The RailRider is a Global Positioning System (GPS) tracking and monitoring device used on railroad freight cars and locomotives.  In earlier days of railroading a rail rider was known as a person to ride on a railcar to make sure it arrived unscathed.

The modern electronic RailRiders are deployed worldwide on railcars, and locomotives.  The patented RailRider collects data from a GPS and sensors.  The information is communicated through cellular (GPRS), radio, or satellite modem to servers for further processing. Customers can access data from anywhere through the Internet.

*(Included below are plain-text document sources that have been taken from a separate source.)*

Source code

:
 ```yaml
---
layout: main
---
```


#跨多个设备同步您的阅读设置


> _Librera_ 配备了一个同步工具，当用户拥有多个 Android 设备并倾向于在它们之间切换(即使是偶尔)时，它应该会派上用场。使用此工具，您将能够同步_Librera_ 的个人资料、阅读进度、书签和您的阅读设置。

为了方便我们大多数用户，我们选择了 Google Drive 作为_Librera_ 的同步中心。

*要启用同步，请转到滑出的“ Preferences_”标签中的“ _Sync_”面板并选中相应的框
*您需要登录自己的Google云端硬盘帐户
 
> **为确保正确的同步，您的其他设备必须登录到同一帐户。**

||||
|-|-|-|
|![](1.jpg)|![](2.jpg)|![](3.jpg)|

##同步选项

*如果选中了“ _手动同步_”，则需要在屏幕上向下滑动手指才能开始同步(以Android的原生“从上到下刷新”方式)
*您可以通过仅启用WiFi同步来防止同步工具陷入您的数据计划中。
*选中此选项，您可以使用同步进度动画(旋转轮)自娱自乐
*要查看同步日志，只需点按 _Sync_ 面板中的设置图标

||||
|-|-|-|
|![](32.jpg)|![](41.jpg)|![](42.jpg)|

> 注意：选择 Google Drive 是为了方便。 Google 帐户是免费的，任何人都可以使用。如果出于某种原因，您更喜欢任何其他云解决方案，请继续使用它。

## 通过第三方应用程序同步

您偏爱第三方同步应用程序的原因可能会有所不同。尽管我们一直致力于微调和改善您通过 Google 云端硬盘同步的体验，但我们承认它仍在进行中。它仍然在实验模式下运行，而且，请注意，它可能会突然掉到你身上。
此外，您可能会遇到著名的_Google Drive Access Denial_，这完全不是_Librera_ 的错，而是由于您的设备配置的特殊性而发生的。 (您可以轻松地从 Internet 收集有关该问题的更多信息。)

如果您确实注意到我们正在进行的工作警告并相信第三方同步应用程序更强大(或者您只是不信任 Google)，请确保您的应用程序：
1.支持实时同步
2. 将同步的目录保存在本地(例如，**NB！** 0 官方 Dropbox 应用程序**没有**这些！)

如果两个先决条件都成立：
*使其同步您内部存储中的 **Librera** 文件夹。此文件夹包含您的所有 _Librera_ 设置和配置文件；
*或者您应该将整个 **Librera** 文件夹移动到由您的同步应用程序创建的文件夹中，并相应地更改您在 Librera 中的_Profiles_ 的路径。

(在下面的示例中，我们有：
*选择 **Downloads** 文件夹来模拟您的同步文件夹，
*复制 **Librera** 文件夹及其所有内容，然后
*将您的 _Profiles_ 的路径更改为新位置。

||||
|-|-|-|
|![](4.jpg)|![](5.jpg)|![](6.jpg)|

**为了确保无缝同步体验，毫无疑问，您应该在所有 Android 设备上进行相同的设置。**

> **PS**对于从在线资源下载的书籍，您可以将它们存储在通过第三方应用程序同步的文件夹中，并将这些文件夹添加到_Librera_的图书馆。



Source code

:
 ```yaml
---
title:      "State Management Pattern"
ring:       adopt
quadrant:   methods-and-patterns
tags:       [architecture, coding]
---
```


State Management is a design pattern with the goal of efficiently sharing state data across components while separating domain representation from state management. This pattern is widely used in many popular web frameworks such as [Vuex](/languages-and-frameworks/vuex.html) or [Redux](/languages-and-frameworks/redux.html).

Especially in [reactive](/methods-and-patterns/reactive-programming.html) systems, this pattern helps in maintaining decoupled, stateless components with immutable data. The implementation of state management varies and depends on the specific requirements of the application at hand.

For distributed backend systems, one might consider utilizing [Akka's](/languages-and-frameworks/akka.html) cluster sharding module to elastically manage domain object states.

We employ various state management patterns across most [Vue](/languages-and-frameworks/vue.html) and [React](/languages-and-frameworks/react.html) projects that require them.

Shippers use the location and monitoring data to improve utilization, productivity, reduce maintenance, increase security, and improve customer support.  Managers can quickly get answers to their logistics questions by running reports or viewing maps on the website.  Data can also be passed directly to corporate fleet management computer systems for a complete integrated system with all lading information.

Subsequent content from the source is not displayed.